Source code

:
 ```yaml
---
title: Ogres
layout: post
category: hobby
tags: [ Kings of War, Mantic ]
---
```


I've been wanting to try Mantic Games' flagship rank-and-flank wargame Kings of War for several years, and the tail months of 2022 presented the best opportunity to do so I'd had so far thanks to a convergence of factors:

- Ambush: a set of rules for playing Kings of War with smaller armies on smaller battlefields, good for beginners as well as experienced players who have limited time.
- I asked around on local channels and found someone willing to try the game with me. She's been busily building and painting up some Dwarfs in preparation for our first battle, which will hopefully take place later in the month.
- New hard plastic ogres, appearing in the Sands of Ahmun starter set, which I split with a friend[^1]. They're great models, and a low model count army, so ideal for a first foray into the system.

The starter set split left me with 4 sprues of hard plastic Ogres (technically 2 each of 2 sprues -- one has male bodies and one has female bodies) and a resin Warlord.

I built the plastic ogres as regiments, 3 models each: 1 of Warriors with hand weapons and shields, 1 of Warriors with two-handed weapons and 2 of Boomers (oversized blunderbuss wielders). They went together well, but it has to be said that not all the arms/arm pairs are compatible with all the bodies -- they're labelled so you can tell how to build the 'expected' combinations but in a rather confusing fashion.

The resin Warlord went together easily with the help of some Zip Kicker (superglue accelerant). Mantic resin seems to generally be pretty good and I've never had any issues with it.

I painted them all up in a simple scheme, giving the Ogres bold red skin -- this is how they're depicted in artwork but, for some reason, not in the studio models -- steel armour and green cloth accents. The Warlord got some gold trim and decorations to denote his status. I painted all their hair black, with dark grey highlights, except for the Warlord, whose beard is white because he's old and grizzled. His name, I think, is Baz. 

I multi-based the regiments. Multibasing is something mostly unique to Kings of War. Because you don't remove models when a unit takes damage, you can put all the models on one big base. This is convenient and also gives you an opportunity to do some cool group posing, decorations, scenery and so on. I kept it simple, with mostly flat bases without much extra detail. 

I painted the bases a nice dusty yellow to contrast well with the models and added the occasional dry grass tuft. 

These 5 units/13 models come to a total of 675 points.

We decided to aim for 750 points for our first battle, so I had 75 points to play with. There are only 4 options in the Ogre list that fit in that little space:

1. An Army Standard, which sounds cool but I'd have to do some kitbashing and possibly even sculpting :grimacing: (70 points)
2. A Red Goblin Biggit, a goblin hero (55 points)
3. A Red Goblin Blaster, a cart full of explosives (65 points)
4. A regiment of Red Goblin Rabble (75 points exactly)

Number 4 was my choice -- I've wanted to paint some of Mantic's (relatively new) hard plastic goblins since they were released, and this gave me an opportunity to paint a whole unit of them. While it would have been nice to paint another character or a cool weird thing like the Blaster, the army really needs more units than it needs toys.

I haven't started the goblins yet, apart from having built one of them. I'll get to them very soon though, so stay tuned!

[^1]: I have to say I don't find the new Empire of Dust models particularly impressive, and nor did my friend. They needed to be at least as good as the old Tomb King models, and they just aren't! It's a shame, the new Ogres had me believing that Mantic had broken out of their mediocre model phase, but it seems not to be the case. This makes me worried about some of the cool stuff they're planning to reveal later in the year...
· · · ·
The lines to return are those in the records above that hold the word "units".

**Written solution**
These 5 units/13 models come to a total of 675 points.
Number 4 was my choice -- I've wanted to paint some of Mantic's (relatively new) hard plastic goblins since they were released, and this gave me an opportunity to paint a whole unit of them. While it would have been nice to paint another character or a cool weird thing like the Blaster, the army really needs more units than it needs toys.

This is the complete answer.